ECN, TNO, MARIN, TAQA and Oceans of Energy have teamed up with the University to explore plans to build an offshore solar array prototype 15 kilometres off the Dutch coast near The Hague.
Experts have argued that developing solar farms offshore would overcome onshore planning objections, while the cooling effect of sea water is known to improve yields from solar panels. Advocates of the nascent technology have also suggested solar arrays could be located between offshore turbines, increasing power output while minimising disruption for fishing fleets and curbing maintenance costs.
"Offshore, the seawater provides a strong cooling effect," explained Utrecht University solar-energy expert Wilfried van Sark. "As a result, the yield of a solar panel there is expected to be around fifteen per cent higher than it would be on land. Yet there are other factors that negatively impact yield as well. The solar panels will at times be underwater - when the waves reach heights of ten metres, this is unavoidable. The panels will wobble a bit, too. The impact of those dynamic shifts in tilt angle hasn't yet been studied, either."
The three year project will be supported by the Netherlands Enterprise Agency and should result in 2,500 square metres of solar panels being installed in the North Sea.
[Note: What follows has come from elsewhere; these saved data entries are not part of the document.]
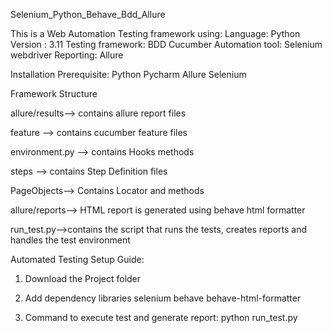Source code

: Selenium_Python_Behave_Bdd_Allure


This is a Web Automation Testing framework using:
Language: Python
Version : 3.11
Testing framework: BDD Cucumber
Automation tool: Selenium webdriver
Reporting: Allure



Installation Prerequisite:
Python
Pycharm
Allure
Selenium



Framework Structure

allure/results--> contains allure report files

feature --> contains cucumber feature files

environment.py --> contains Hooks methods

steps --> contains Step Definition files

PageObjects--> Contains Locator and methods

allure/reports--> HTML report is generated using behave html formatter

run_test.py-->contains the script that runs the tests, creates reports and handles the test environment




Automated Testing Setup Guide:
1. Download the Project folder

2. Add dependency libraries
    selenium
    behave
    behave-html-formatter

3. Command to execute test and generate report:
    python run_test.py      

   



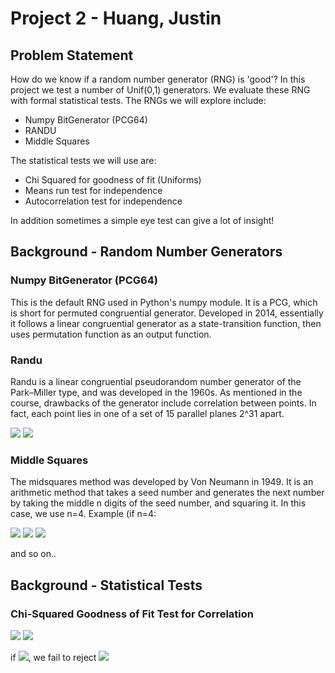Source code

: # Project 2 - Huang, Justin

## Problem Statement
How do we know if a random number generator (RNG) is 'good'? In this project we test a number of Unif(0,1) generators. We evaluate these RNG with formal statistical tests. The RNGs we will explore include:

* Numpy BitGenerator (PCG64)
* RANDU
* Middle Squares

The statistical tests we will use are:

* Chi Squared for goodness of fit (Uniforms)
* Means run test for independence
* Autocorrelation test for independence

In addition sometimes a simple eye test can give a lot of insight! 

## Background - Random Number Generators

### Numpy BitGenerator (PCG64)
This is the default RNG used in Python's numpy module. It is a PCG, which is short for permuted congruential generator. Developed in 2014, essentially it follows a linear congruential generator as a state-transition function, then uses permutation function as an output function.

### Randu
Randu is a linear congruential pseudorandom number generator of the Park–Miller type, and was developed in the 1960s. As mentioned in the course, drawbacks of the generator include correlation between points. In fact, each point lies in one of a set of 15 parallel planes 2^31 apart.

<img src="https://render.githubusercontent.com/render/math?math=V_{j+1} = 65539\cdot V_j\, \bmod\, 2^{31}">
<img src="https://render.githubusercontent.com/render/math?math=X_j = \frac{V_{j}}{2^{31}}">

### Middle Squares
The midsquares method was developed by Von Neumann in 1949. It is an arithmetic method that takes a seed number and generates the next number by taking the middle n digits of the seed number, and squaring it. In this case, we use n=4. Example (if n=4:

<img src="https://render.githubusercontent.com/render/math?math=X0 = 6100, X0^2 = 37*2100*00">
<img src="https://render.githubusercontent.com/render/math?math=X1 = 2100, X1^2 = 04*4100*00">
<img src="https://render.githubusercontent.com/render/math?math=R_{i}=\frac{X_{i}}{1000}">

and so on..

## Background - Statistical Tests

### Chi-Squared Goodness of Fit Test for Correlation
<img src="https://render.githubusercontent.com/render/math?math=H0: R_{1},R_{2}...R_{n} are Unif(0,1)">

<img src="https://render.githubusercontent.com/render/math?math=\chi_{0}^{2} = \sum_{i=1}^{k}\frac{(O_{i}-E_{i})^2}{E_{i}}">

if <img src="https://render.githubusercontent.com/render/math?math=\chi_{0}^{2}<=\chi_{a,k-1}^{2}">, we fail to reject <img src="https://render.githubusercontent.com/render/math?math=H0">


###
The technical challenges the project is likely to face are significant, but if the example set by Hywind is anything to go by there are reasons to be confident that they can be overcome.
"What we intend to do here in three years' time is remarkable and has never been done before," said Allard van Hoeken, founder of initiator Oceans of Energy. "While solar farms have been constructed on inland bodies of water before, they have never been built offshore because of the difficulty of the undertaking. After all, it's a place where you're dealing with huge waves and other destructive forces of nature. With the knowledge and experience of these Dutch knowledge institutions and businesses from the offshore industry, however, we are convinced we will succeed."
Given the pace of progress made by the offshore renewables sector over the past decade you can understand his confidence.